A Outra Aliança
O som suave do piano preenchia o ambiente enquanto Laura girava a colher de café em silêncio. As notas clássicas de Chopin ecoavam pelo apartamento elegante no décimo andar, combinando perfeitamente com a vista panorâmica da cidade, as cortinas brancas e o aroma amadeirado do difusor de ambiente recém-reposto. Era uma manhã comum. Perfeita, aos olhos de quem assistisse de fora.
Ela sempre fez questão de manter tudo em ordem. Desde os livros organizados por cor na estante até os guardanapos dobrados simetricamente sobre a mesa de café da manhã. A rotina era seu refúgio. Um modo silencioso de manter o mundo — e os sentimentos — sob controle.
— Bom dia, amor — disse Henrique, aparecendo na cozinha com a mesma camisa branca impecavelmente passada, o cabelo molhado do banho e um sorriso que já conhecia há mais de uma década.
Laura retribuiu com um beijo breve e uma expressão serena.
— Dormiu bem?
Ele assentiu, pegando uma fatia de pão integral e servindo-se de café.

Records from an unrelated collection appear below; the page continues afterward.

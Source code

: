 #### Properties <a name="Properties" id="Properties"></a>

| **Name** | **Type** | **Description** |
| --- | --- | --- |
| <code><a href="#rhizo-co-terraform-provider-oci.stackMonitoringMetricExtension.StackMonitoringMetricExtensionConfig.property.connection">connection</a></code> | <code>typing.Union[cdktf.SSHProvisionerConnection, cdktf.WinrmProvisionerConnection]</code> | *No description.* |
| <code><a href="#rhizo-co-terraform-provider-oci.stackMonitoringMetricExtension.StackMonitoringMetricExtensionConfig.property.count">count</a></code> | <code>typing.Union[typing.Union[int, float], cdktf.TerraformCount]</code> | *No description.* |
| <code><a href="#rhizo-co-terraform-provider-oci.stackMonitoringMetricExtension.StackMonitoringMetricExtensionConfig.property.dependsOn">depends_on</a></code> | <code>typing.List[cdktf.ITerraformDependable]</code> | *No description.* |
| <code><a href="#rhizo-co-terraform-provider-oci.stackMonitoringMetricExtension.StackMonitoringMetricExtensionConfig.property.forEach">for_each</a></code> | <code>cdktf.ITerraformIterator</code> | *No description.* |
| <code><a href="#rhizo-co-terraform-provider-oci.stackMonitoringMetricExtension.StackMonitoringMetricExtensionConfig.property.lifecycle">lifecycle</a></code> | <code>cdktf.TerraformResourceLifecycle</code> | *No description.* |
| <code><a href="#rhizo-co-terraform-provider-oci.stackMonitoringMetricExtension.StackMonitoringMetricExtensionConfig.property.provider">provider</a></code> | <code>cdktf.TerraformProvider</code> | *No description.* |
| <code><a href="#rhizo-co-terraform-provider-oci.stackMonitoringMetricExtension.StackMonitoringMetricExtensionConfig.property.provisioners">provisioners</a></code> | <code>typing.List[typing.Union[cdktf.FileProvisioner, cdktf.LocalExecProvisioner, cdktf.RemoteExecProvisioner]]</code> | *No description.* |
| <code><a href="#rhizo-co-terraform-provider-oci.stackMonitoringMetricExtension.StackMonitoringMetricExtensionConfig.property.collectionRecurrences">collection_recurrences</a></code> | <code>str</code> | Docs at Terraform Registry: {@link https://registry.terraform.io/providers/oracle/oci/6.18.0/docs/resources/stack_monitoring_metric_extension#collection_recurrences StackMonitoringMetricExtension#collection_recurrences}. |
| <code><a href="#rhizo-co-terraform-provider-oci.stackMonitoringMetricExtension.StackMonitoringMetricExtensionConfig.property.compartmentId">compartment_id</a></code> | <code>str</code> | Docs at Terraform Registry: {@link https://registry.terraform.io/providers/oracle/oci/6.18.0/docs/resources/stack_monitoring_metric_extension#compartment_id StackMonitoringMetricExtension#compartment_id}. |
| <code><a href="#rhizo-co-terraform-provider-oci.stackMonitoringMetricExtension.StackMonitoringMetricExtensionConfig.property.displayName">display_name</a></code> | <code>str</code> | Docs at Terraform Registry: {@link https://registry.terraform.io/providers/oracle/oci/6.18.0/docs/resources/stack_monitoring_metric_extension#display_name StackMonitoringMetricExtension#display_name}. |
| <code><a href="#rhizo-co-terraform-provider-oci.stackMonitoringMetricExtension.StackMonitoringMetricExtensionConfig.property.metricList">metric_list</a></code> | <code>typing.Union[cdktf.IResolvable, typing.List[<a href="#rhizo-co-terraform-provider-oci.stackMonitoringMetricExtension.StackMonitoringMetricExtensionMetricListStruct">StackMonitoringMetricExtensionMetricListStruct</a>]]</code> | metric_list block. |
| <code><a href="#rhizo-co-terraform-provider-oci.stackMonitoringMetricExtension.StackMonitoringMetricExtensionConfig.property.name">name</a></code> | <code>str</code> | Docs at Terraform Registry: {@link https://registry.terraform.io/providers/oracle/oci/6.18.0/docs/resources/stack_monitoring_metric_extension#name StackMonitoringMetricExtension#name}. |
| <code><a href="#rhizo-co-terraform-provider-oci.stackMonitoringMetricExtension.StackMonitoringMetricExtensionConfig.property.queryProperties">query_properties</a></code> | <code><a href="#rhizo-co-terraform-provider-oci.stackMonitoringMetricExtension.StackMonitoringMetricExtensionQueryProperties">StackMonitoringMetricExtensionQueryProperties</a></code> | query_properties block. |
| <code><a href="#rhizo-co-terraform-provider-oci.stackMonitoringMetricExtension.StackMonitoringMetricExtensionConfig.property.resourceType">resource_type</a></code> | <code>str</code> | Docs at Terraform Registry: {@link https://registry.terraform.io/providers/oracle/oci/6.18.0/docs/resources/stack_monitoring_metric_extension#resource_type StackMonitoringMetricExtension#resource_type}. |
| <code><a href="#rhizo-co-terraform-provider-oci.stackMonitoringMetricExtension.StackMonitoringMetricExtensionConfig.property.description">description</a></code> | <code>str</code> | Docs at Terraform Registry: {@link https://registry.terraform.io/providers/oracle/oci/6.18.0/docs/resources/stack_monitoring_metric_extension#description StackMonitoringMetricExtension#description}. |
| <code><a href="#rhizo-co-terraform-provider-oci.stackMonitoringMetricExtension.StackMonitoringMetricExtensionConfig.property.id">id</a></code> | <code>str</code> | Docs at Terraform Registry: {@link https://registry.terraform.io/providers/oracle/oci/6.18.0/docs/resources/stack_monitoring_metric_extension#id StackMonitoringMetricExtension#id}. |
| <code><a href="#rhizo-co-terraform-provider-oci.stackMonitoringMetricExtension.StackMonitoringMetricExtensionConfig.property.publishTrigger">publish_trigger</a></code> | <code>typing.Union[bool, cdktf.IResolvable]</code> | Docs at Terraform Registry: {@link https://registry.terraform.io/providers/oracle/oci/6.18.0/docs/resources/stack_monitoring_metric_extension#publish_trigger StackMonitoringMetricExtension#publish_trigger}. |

— Tenho cirurgia às nove, mas devo chegar cedo hoje. Podemos jantar juntos?
— Claro. Faço sua massa favorita — respondeu ela, enquanto pegava um cacho de uvas da fruteira. Aquilo era normal. A vida era assim: confortável, previsível, estruturada.
Mas havia algo estranho naquela manhã. Um leve incômodo em sua pele, como se algo estivesse fora do lugar, mesmo sem motivo aparente. Talvez fosse só o instinto feminino, que ela tantas vezes aprendera a ignorar.
Depois do café, acompanhou o marido até o elevador, como de costume. Ele deu um beijo em sua testa e apertou suavemente sua mão.
— Te amo — murmurou ele.
— Também te amo — respondeu ela. Porque amava. Ou achava que amava. Ou talvez amasse a vida que construíram, o lar, a aparência de estabilidade que aquilo tudo oferecia.
O elevador fechou as portas. Laura suspirou, voltou para dentro e, por impulso, foi até o closet onde guardavam algumas caixas com documentos, objetos de viagens e fotos antigas. Queria encontrar um álbum específico para digitalizar algumas imagens. Mas, ao puxar a caixa errada, o conteúdo se espalhou pelo chão.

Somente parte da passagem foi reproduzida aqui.